Debe haber sido el año 2002. Instalado en el Teatro Municipal de Valparaíso, escuchaba uno de tantos conciertos de mi agrupación musical favorita, Inti Illimani, que acababa de lanzar su disco “Lugares Comunes”. Y en medio del espectáculo, la banda presentó “Vino del Mar”, una de sus canciones nuevas.
Un delicado arreglo del director musical Manuel Meriño, interpretado en su siempre virtuosa guitarra, dio paso a las voces de los ocho integrantes, en perfecta armonía. Luego se sumó, sutil, el violín de Daniel Cantillana. Sobre esa hermosa atmósfera, sin embargo, se contaba una historia de inmenso horror, pero con la elegancia de la fina pluma del poeta y cantautor conconino Patricio Manns.
En sus versos, una mujer “vino del mar con una cicatriz que dividía su pecho en dos, trazada por un furioso puñal”. Ella quedó “muerta en la playa gris, bajo un fulgor crepuscular”. Mi espalda y mi garganta, hechas un atado bajo esta canción que -pese a su suavidad- pesa más de una tonelada, se soltaron en una lágrima hacia el final, cuando sorpresivamente la música cesó y solo siguieron las voces, en el silencio del teatro lleno, para cantar “vino del mar y era una estrella azul danzando en altas olas de sal. Volviste a mí porque me ataste al nudo de la eternidad”.
La mujer de la playa era Marta Ugarte Román, profesora y militante comunista, partido al que asesoraba en temas de Educación durante la Unidad Popular. Una figura que, ha confesado Manns, se ha convertido para él en prácticamente una obsesión.
Y es que tras el Golpe de Estado de 1973, Marta Ugarte debió pasar a la clandestinidad, alcanzando a escapar de los organismos represores hasta agosto de 1976. Con 42 años fue detenida y ninguna corte aceptó el recurso de protección presentado por sus cercanos. Desde entonces se le perdió el rastro, aunque los años y la confesión de algunos militares arrepentidos permitió establecer que estuvo en Villa Grimaldi y Peldehue, donde fue sometida a crueles martirios: fue violada, torturada, quemada y le arrancaron las uñas.

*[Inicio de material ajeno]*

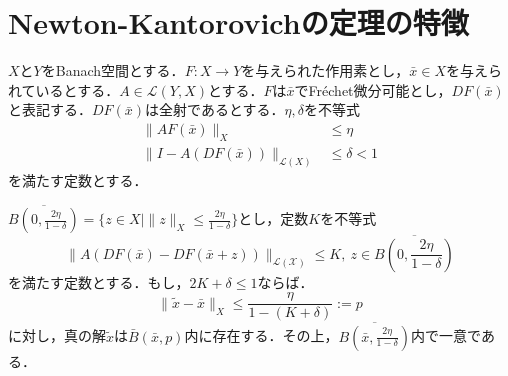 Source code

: \section{Newton-Kantorovichの定理の特徴\cite{r1}}
\begin{thm}
  \label{thm:Newton-Kantorovichの定理の亜種}
  $X$と$Y$をBanach空間とする．$F:X\rightarrow Y$を与えられた作用素とし，$\bar{x}\in X$を与えられているとする．$A\in \mathcal{L}(Y,X)$とする．$F$は$\bar{x}$でFr\'{e}chet微分可能とし，$DF(\bar{x})$と表記する．$DF(\bar{x})$は全射であるとする．$\eta,\delta$を不等式
  \begin{align*}
    \|AF(\bar{x})\|_X &\leq \eta \\
    \|I-A(DF(\bar{x}))\|_{\mathcal{L}(X)} &\leq \delta < 1
  \end{align*}
  を満たす定数とする．

  $\overline{B(0,\frac{2\eta}{1-\delta})} = \{z\in X \mid \|z\|_X \leq \frac{2\eta}{1-\delta} \}$とし，定数$K$を不等式
  \begin{equation*}
    \|A(DF(\bar{x})-DF(\bar{x}+z))\|_\mathcal{{L}(X)} \leq K,\ z\in \overline{B\left(0,\frac{2\eta}{1-\delta}\right)}
  \end{equation*}
  を満たす定数とする．もし，$2K+\delta\leq 1$ならば．
  \begin{equation*}
    \|\tilde{x}-\bar{x}\|_X \leq \frac{\eta}{1-(K+\delta)} := p
  \end{equation*}
  に対し，真の解$\tilde{x}$は$\bar{B}(\bar{x},p)$内に存在する．その上，$\overline{B\left(\bar{x},\frac{2\eta}{1-\delta}\right)}$内で一意である．
\end{thm}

En septiembre de 1976, un mes antes de mi nacimiento, en Peldehue un médico le puso a Marta una inyección para que muriera. Luego fue subida a un helicóptero, dentro de un saco, para lanzarla al mar atada a un riel. Los militares la vieron moverse, por lo que tomaron el alambre que la unía a la barra de metal y la ahorcaron. Quizás ese fue su error, porque luego, en el apuro por arrojarla a la vastedad azul, el riel se soltó y el cuerpo de la profesora, en vez de hundirse, flotó dentro del saco suavemente sobre las olas -tal como en la melodía de Meriño- hasta el balneario La Ballena, en La Ligua.

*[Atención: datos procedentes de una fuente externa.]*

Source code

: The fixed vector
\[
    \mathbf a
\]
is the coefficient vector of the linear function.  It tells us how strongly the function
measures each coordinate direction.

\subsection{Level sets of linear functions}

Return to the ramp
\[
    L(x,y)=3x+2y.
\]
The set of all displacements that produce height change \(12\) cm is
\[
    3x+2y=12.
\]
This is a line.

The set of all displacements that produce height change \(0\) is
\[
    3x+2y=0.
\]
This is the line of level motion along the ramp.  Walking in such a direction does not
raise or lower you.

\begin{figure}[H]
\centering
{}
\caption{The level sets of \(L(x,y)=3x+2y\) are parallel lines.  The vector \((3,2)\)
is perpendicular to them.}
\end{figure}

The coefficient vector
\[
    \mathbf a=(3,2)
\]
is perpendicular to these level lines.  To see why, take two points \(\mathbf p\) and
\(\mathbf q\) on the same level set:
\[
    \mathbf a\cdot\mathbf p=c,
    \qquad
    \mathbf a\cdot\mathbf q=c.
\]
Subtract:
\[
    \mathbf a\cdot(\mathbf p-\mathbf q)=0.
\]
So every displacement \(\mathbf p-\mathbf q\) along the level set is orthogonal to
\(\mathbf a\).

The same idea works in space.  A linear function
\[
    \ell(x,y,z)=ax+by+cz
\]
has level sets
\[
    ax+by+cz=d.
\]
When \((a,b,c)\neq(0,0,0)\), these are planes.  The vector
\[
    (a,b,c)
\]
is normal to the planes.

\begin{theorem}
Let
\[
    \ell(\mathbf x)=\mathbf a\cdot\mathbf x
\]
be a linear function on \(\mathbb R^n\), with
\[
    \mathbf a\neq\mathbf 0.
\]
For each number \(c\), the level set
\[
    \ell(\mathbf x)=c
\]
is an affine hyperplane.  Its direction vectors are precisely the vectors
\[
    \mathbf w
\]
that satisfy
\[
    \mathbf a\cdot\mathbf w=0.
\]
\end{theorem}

Ahí la encontró un pescador el 12 de septiembre, amarrada con alambres, con esa “cicatriz que dividía su pecho en dos”, además de fracturas de columna, costillas y brazos, el hígado y el bazo reventados. El aparataje de la dictadura instaló la versión de un salvaje crimen pasional, incluso cambiando su edad a la de una joven de 23 años.
Toda esta alevosía y barbarie, sin embargo, permitió “encender un fuego sin furor”, que ayudó a “alumbrar la noche”, tal como escribió Manns para el track 9 del disco de Inti Illimani. Porque Marta fue la primera víctima reconocida y el único cuerpo que devolvió el mar, lo que permitió descubrir, con dolor, lo que estaba pasando con cientos de detenidos desaparecidos, que como ella, también fueron arrojados a las profundidades del Pacífico, atados a un riel. Los mismos que inspiran las poleras, mochilas y calzones “Mi General Pinochet’s Helicopter Tours”, propias de dementes y que se venden a 22 dólares por Internet.
El sábado 28 de abril -poco después de la polémica por una fotografía de José Antonio Kast y un adherente suyo con una de esas poleras- fue inaugurado un memorial que recuerda a Marta Ugarte en La Ballena. Tal como la canción “Vino del Mar”, es otro justo homenaje a una víctima, que con su feroz tormento ayudó a conocer, solo en parte, una verdad que a Chile le sigue haciendo falta.